Some research reported on the overfitting problem of ANN trained on a specific PRBS order [20–23]. We have recently provided a selection guideline on the PRBS order required for training an ANN-NLE without overfitting [24]. We determined through theory the minimum PRBS order required to avoid the overfitting for a given input size of ANN-NLE, and confirmed it through simulation for binary systems.

In this paper, we generalize our previous work to M-ary pulse amplitude modulation (PAM-M) signals. The PAM-M format is now widely used for high-speed short-reach IM/DD systems due to its high spectral efficiency in comparison with conventional on-off-keying format. We provide a selection guideline on the PRBS orders required to train the ANN-NLE for the PAM-M signals without experiencing overfitting. To the best of our knowledge, this is the first work on the generalized requirement of PRBSs for training the PAM-M-based ANN-NLE. We first analyze the generation rule of PAM-M signals naturally- [25] and Gray-coded [26] by PRBSs. We then investigate the pivotal tap indexes which govern the decoding of the PAM-M signals to the constituent PRBSs. From those indexes, we determine the minimum PRBS orders required to train the PAM-M-based ANN-NLE for a given input size of the equalizer without overfitting. Our theoretical analysis is verified through computer simulation. We evaluate the performance of the ANN-NLE trained on 28-Gbaud PAM-4 and PAM-8 signals generated by PRBSs and random signals at C-band. We show that the simulation results agree very well with our theoretical analysis.

2. Theoretical analysis

For the generation of PAM-M signals, we need m (=log₂M) PRBSs, each having a different order. We assume that the PRBSs are generated by a two-tap linear feedback shift register (LFSR) and a two-input exclusive-OR (XOR) operation. This generation scheme is commonly used for optical communications [13,17,20–23]. The connection representation of the PRBS can be expressed as [24]

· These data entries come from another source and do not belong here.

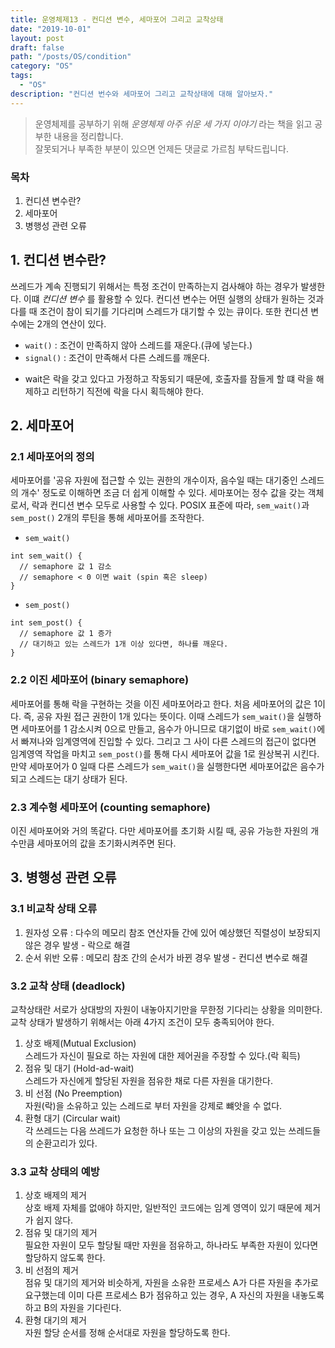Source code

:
 ```yaml
---
title: 운영체제13 - 컨디션 변수, 세마포어 그리고 교착상태
date: "2019-10-01"
layout: post
draft: false
path: "/posts/OS/condition"
category: "OS"
tags:
  - "OS"
description: "컨디션 번수와 세마포어 그리고 교착상태에 대해 알아보자."
---
```


> 운영체제를 공부하기 위해 *운영체제 아주 쉬운 세 가지 이야기* 라는 책을 읽고 공부한 내용을 정리합니다.  
> 잘못되거나 부족한 부분이 있으면 언제든 댓글로 가르침 부탁드립니다.


### 목차
1. 컨디션 변수란?
2. 세마포어
3. 병행성 관련 오류

## 1. 컨디션 변수란?
쓰레드가 계속 진행되기 위해서는 특정 조건이 만족하는지 검사해야 하는 경우가 발생한다. 이떄 *컨디션 변수* 를 활용할 수 있다. 컨디션 변수는 어떤 실행의 상태가 원하는 것과 다를 때 조건이 참이 되기를 기다리며 스레드가 대기할 수 있는 큐이다. 또한 컨디션 변수에는 2개의 연산이 있다.

- `wait()` : 조건이 만족하지 않아 스레드를 재운다.(큐에 넣는다.)
- `signal()` : 조건이 만족해서 다른 스레드를 깨운다.
  
* wait은 락을 갖고 있다고 가정하고 작동되기 때문에, 호출자를 잠들게 할 떄 락을 해제하고 리턴하기 직전에 락을 다시 획득해야 한다.


## 2. 세마포어
### 2.1 세마포어의 정의
세마포어를 '공유 자원에 접근할 수 있는 권한의 개수이자, 음수일 때는 대기중인 스레드의 개수' 정도로 이해하면 조금 더 쉽게 이해할 수 있다. 세마포어는 정수 값을 갖는 객체로서, 락과 컨디션 변수 모두로 사용할 수 있다. POSIX 표준에 따라, `sem_wait()`과 `sem_post()` 2개의 루틴을 통해 세마포어를 조작한다.

- `sem_wait()`
```
int sem_wait() {
  // semaphore 값 1 감소
  // semaphore < 0 이면 wait (spin 혹은 sleep)
}
```
- `sem_post()`
```
int sem_post() {
  // semaphore 값 1 증가
  // 대기하고 있는 스레드가 1개 이상 있다면, 하나를 깨운다.
}
```

### 2.2 이진 세마포어 (binary semaphore)
세마포어를 통해 락을 구현하는 것을 이진 세마포어라고 한다. 처음 세마포어의 값은 1이다. 즉, 공유 자원 접근 권한이 1개 있다는 뜻이다. 이때 스레드가 `sem_wait()`을 실행하면 세마포어를 1 감소시켜 0으로 만들고, 음수가 아니므로 대기없이 바로 `sem_wait()`에서 빠져나와 임계영역에 진입할 수 있다. 그리고 그 사이 다른 스레드의 접근이 없다면 임계영역 작업을 마치고 `sem_post()`를 통해 다시 세마포어 값을 1로 원상복귀 시킨다. 만약 세마포어가 0 일때 다른 스레드가 `sem_wait()`을 실행한다면 세마포어값은 음수가 되고 스레드는 대기 상태가 된다.

### 2.3 계수형 세마포어 (counting semaphore)
이진 세마포어와 거의 똑같다. 다만 세마포어를 초기화 시킬 때, 공유 가능한 자원의 개수만큼 세마포어의 값을 초기화시켜주면 된다.


## 3. 병행성 관련 오류
### 3.1 비교착 상태 오류
1. 원자성 오류 : 다수의 메모리 참조 연산자들 간에 있어 예상했던 직렬성이 보장되지 않은 경우 발생 - 락으로 해결
2. 순서 위반 오류 : 메모리 참조 간의 순서가 바뀐 경우 발생 - 컨디션 변수로 해결

### 3.2 교착 상태 (deadlock)
교착상태란 서로가 상대방의 자원이 내놓아지기만을 무한정 기다리는 상황을 의미한다. 교착 상태가 발생하기 위해서는 아래 4가지 조건이 모두 충족되어야 한다.  
1. 상호 배제(Mutual Exclusion)  
스레드가 자신이 필요로 하는 자원에 대한 제어권을 주장할 수 있다.(락 획득)
2. 점유 및 대기 (Hold-ad-wait)  
스레드가 자신에게 할당된 자원을 점유한 채로 다른 자원을 대기한다.
3. 비 선점 (No Preemption)  
자원(락)을 소유하고 있는 스레드로 부터 자원을 강제로 뺴앗을 수 없다.
4. 환형 대기 (Circular wait)  
각 쓰레드는 다음 쓰레드가 요청한 하나 또는 그 이상의 자원을 갖고 있는 쓰레드들의 순환고리가 있다.

### 3.3 교착 상태의 예방
1. 상호 배제의 제거  
상호 배제 자체를 없애야 하지만, 일반적인 코드에는 임계 영역이 있기 때문에 제거가 쉽지 않다.
2. 점유 및 대기의 제거  
필요한 자원이 모두 할당될 때만 자원을 점유하고, 하나라도 부족한 자원이 있다면 할당하지 않도록 한다.
3. 비 선점의 제거  
점유 및 대기의 제거와 비슷하게, 자원을 소유한 프로세스 A가 다른 자원을 추가로 요구했는데 이미 다른 프로세스 B가 점유하고 있는 경우, A 자신의 자원을 내놓도록하고 B의 자원을 기다린다. 
4. 환형 대기의 제거  
자원 할당 순서를 정해 순서대로 자원을 할당하도록 한다.

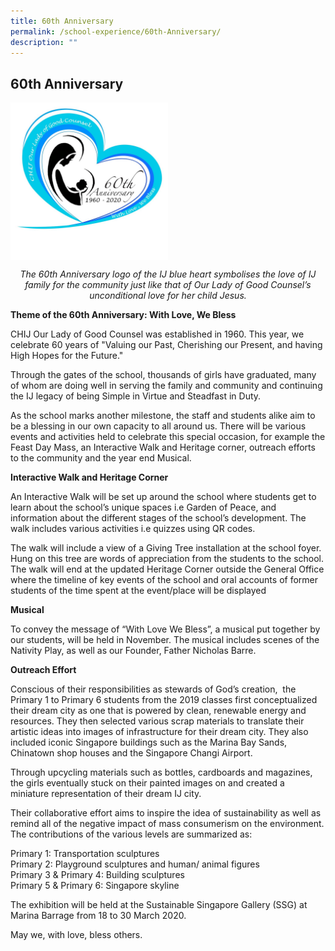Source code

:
 ```yaml
---
title: 60th Anniversary
permalink: /school-experience/60th-Anniversary/
description: ""
---
```

## 60th Anniversary

<img style="width: 50%;" src="/images/60th%20Anniversary.jpeg" align = "center" />

*<center>The 60th Anniversary logo of the IJ blue heart symbolises the love of IJ family for the community just like that of Our Lady of Good Counsel’s unconditional love for her child Jesus.</center>*

**Theme of the 60th Anniversary: With Love, We Bless**

  

CHIJ Our Lady of Good Counsel was established in 1960. This year, we celebrate 60 years of "Valuing our Past, Cherishing our Present, and having High Hopes for the Future."  

  

Through the gates of the school, thousands of girls have graduated, many of whom are doing well in serving the family and community and continuing the IJ legacy of being Simple in Virtue and Steadfast in Duty.

  

As the school marks another milestone, the staff and students alike aim to be a blessing in our own capacity to all around us. There will be various events and activities held to celebrate this special occasion, for example the Feast Day Mass, an Interactive Walk and Heritage corner, outreach efforts to the community and the year end Musical.  

  

**Interactive Walk and Heritage Corner**

An Interactive Walk will be set up around the school where students get to learn about the school’s unique spaces i.e Garden of Peace, and information about the different stages of the school’s development. The walk includes various activities i.e quizzes using QR codes.  

  

The walk will include a view of a Giving Tree installation at the school foyer. Hung on this tree are words of appreciation from the students to the school. The walk will end at the updated Heritage Corner outside the General Office where the timeline of key events of the school and oral accounts of former students of the time spent at the event/place will be displayed 

  

**Musical**

To convey the message of “With Love We Bless”, a musical put together by our students, will be held in November. The musical includes scenes of the Nativity Play, as well as our Founder, Father Nicholas Barre.

  

**Outreach Effort**

  

Conscious of their responsibilities as stewards of God’s creation,  the Primary 1 to Primary 6 students from the 2019 classes first conceptualized their dream city as one that is powered by clean, renewable energy and resources. They then selected various scrap materials to translate their artistic ideas into images of infrastructure for their dream city. They also included iconic Singapore buildings such as the Marina Bay Sands, Chinatown shop houses and the Singapore Changi Airport.   

  

Through upcycling materials such as bottles, cardboards and magazines, the girls eventually stuck on their painted images on and created a miniature representation of their dream IJ city.    

  

Their collaborative effort aims to inspire the idea of sustainability as well as remind all of the negative impact of mass consumerism on the environment. The contributions of the various levels are summarized as:  

  

Primary 1: Transportation sculptures  
Primary 2: Playground sculptures and human/ animal figures  
Primary 3 & Primary 4: Building sculptures  
Primary 5 & Primary 6: Singapore skyline  

  

The exhibition will be held at the Sustainable Singapore Gallery (SSG) at Marina Barrage from 18 to 30 March 2020.  

  

May we, with love, bless others.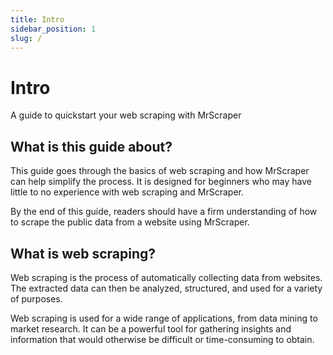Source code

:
 ```yaml
---
title: Intro
sidebar_position: 1
slug: /
---
```


# Intro

A guide to quickstart your web scraping with MrScraper

## What is this guide about?

This guide goes through the basics of web scraping and how MrScraper can help simplify the process. It is designed for beginners who may have little to no experience with web scraping and MrScraper.

By the end of this guide, readers should have a firm understanding of how to scrape the public data from a website using MrScraper.

## What is web scraping?

Web scraping is the process of automatically collecting data from websites. The extracted data can then be analyzed, structured, and used for a variety of purposes.

Web scraping is used for a wide range of applications, from data mining to market research. It can be a powerful tool for gathering insights and information that would otherwise be difficult or time-consuming to obtain.
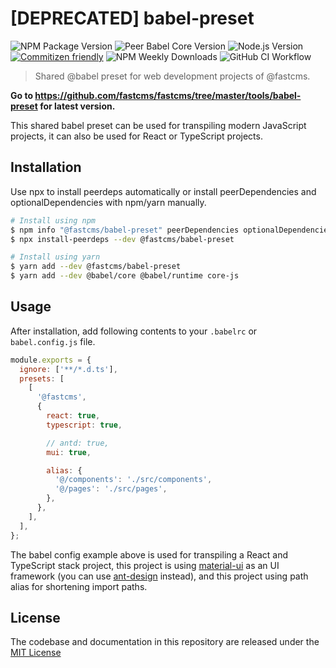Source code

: # [DEPRECATED] babel-preset

![NPM Package Version](https://img.shields.io/npm/v/@fastcms/babel-preset) ![Peer Babel Core Version](https://img.shields.io/npm/dependency-version/@fastcms/babel-preset/peer/@babel/core) ![Node.js Version](https://img.shields.io/node/v/@fastcms/babel-preset) [![Commitizen friendly](https://img.shields.io/badge/commitizen-friendly-brightgreen.svg)](http://commitizen.github.io/cz-cli/) ![NPM Weekly Downloads](https://img.shields.io/npm/dw/@fastcms/babel-preset) ![GitHub CI Workflow](https://github.com/fastcms/babel-preset/actions/workflows/main.yml/badge.svg)

> Shared @babel preset for web development projects of @fastcms.

**Go to <https://github.com/fastcms/fastcms/tree/master/tools/babel-preset> for latest version.**

This shared babel preset can be used for transpiling modern JavaScript projects, it can also be used for React or TypeScript projects.

## Installation

Use npx to install peerdeps automatically or install peerDependencies and optionalDependencies with npm/yarn manually.

```bash
# Install using npm
$ npm info "@fastcms/babel-preset" peerDependencies optionalDependencies
$ npx install-peerdeps --dev @fastcms/babel-preset

# Install using yarn
$ yarn add --dev @fastcms/babel-preset
$ yarn add --dev @babel/core @babel/runtime core-js
```

## Usage

After installation, add following contents to your `.babelrc` or `babel.config.js` file.

```js
module.exports = {
  ignore: ['**/*.d.ts'],
  presets: [
    [
      '@fastcms',
      {
        react: true,
        typescript: true,

        // antd: true,
        mui: true,

        alias: {
          '@/components': './src/components',
          '@/pages': './src/pages',
        },
      },
    ],
  ],
};
```

The babel config example above is used for transpiling a React and TypeScript stack project, this project is using [material-ui](https://mui.com/) as an UI framework (you can use [ant-design](https://ant.design/) instead), and this project using path alias for shortening import paths.

## License

The codebase and documentation in this repository are released under the [MIT License](./license)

(1)$$\begin{aligned} {x_i}(n )&= {x_i}({n - {l_{1,i}}} )\oplus {x_i}({n - {l_{2,i}}} )\\ &= {x_i}({n + {l_{1,i}}} )\oplus {x_i}({n + {l_{1,i}} - {l_{2,i}}} )\\ &= {x_i}({n + {l_{2,i}}} )\oplus {x_i}({n + {l_{2,i}} - {l_{1,i}}} )\end{aligned}$$

where i is the index of the PRBS ranging from 1 to m, x_i(n) is the n^th bit of PRBS i, l_1,i and l_2,i are the tap positions of the two-tap LFSR for PRBS i, and ⊕ is the XOR operation. A PRBS having a pattern length of 2^N – 1 (N is an PRBS order) is denoted by PRBS-N in this paper. Table 1 shows the tap positions of PRBS-N generated by the two-tap LFSR [27]. Here, all the tap positions are positive integers and l₁ > l₂.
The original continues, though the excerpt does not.